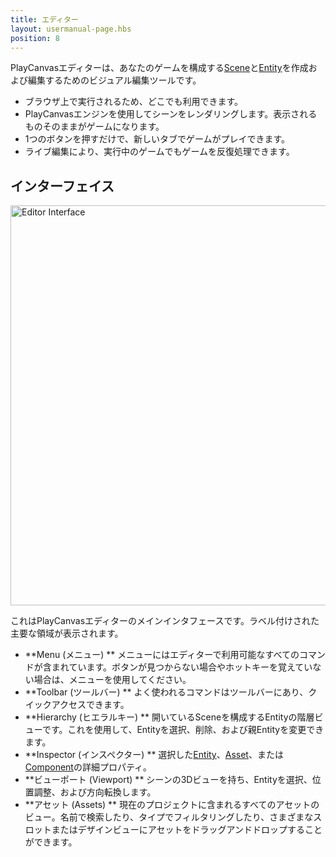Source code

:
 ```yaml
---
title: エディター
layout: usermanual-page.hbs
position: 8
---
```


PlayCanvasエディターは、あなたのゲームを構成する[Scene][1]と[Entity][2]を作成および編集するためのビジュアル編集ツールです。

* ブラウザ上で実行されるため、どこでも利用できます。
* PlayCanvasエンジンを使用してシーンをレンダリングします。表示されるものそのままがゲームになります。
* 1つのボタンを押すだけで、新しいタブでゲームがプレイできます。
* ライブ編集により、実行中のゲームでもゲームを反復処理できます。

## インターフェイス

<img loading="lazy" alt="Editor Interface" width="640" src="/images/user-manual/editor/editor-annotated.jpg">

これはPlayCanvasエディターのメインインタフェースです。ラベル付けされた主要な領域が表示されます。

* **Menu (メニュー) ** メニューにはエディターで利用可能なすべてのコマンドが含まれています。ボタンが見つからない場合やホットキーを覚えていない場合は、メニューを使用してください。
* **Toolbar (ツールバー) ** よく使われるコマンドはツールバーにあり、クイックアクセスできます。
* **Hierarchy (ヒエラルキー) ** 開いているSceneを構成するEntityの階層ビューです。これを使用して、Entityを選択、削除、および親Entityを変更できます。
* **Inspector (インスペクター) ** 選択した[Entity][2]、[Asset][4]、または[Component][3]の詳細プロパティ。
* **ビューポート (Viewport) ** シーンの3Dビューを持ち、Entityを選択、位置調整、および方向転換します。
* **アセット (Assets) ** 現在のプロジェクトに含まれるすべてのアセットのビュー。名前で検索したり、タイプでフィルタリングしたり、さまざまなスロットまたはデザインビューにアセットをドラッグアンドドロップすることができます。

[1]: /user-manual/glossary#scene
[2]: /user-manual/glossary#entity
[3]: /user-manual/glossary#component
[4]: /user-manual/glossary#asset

============

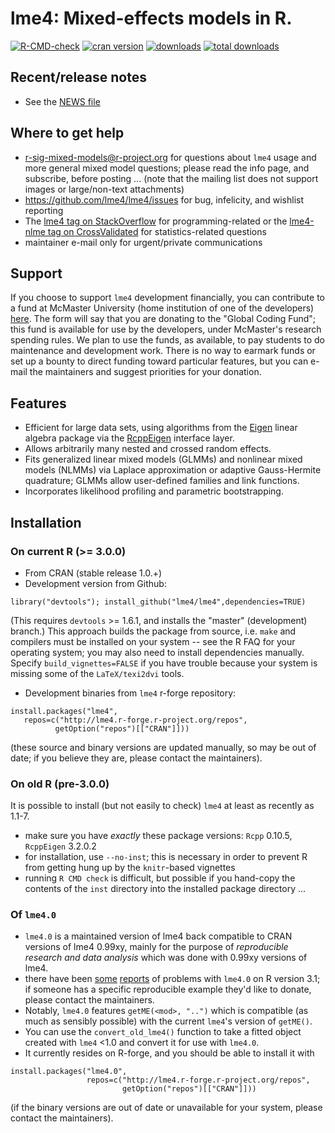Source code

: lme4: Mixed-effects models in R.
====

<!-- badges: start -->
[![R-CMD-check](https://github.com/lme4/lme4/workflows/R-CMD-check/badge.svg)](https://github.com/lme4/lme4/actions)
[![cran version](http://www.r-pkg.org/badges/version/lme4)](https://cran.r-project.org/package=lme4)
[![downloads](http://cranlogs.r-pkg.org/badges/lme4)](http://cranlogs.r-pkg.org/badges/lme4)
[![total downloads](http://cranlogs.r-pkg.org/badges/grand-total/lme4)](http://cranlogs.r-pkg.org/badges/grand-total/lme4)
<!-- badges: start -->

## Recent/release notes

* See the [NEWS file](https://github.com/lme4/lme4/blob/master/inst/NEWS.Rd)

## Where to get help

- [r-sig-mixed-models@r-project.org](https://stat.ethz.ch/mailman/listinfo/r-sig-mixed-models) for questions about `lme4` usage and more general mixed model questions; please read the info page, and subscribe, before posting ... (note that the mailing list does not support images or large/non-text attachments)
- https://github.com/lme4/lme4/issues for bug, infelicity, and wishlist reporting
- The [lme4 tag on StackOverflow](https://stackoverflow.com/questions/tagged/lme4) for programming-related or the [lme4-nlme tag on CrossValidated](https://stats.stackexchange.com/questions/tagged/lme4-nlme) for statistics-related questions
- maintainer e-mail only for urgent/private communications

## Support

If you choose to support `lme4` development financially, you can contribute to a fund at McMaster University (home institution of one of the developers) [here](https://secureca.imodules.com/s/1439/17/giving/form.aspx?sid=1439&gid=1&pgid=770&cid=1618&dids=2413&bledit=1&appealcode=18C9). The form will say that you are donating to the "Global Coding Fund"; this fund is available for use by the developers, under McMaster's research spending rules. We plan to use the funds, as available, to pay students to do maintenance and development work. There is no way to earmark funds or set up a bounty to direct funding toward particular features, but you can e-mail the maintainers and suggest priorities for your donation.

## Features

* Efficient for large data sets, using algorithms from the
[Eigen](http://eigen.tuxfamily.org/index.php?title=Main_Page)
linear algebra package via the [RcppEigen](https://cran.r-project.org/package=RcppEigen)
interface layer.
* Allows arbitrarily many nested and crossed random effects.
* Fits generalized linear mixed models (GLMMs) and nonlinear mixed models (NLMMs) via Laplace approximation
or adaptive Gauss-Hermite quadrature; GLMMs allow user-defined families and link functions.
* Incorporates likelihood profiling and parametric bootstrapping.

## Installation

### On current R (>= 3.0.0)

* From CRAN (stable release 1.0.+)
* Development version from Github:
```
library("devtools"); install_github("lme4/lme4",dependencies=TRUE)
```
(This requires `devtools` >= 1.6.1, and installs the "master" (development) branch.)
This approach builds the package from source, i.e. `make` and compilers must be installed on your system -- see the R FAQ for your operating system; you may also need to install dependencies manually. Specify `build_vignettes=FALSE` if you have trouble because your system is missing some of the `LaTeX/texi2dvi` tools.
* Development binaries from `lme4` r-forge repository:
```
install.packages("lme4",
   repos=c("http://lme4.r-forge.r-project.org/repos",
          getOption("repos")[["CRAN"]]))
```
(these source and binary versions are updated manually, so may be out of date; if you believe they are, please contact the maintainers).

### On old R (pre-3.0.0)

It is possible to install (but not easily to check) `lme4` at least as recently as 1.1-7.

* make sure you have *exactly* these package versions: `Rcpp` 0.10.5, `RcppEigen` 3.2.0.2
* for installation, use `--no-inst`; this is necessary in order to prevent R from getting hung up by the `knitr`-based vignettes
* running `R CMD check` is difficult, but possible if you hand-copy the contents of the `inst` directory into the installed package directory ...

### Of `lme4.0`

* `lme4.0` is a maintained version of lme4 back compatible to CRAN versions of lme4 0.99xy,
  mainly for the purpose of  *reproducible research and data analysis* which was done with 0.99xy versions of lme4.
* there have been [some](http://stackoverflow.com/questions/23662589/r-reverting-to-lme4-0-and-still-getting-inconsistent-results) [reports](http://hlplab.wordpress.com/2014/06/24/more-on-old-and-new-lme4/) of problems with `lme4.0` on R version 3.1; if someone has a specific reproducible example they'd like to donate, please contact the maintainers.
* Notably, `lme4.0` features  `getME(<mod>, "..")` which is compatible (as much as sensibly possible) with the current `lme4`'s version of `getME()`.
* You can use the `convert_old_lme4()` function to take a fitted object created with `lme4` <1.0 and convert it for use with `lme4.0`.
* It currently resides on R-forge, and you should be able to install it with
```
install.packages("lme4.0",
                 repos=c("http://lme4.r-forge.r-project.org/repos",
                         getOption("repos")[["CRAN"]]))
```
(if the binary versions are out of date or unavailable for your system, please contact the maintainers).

============

▸ **Assignment**:
Wherever the word "packages" turns up in the material, copy the whole line.

▸ **Solution for this task**:
install.packages("lme4",
install.packages("lme4.0",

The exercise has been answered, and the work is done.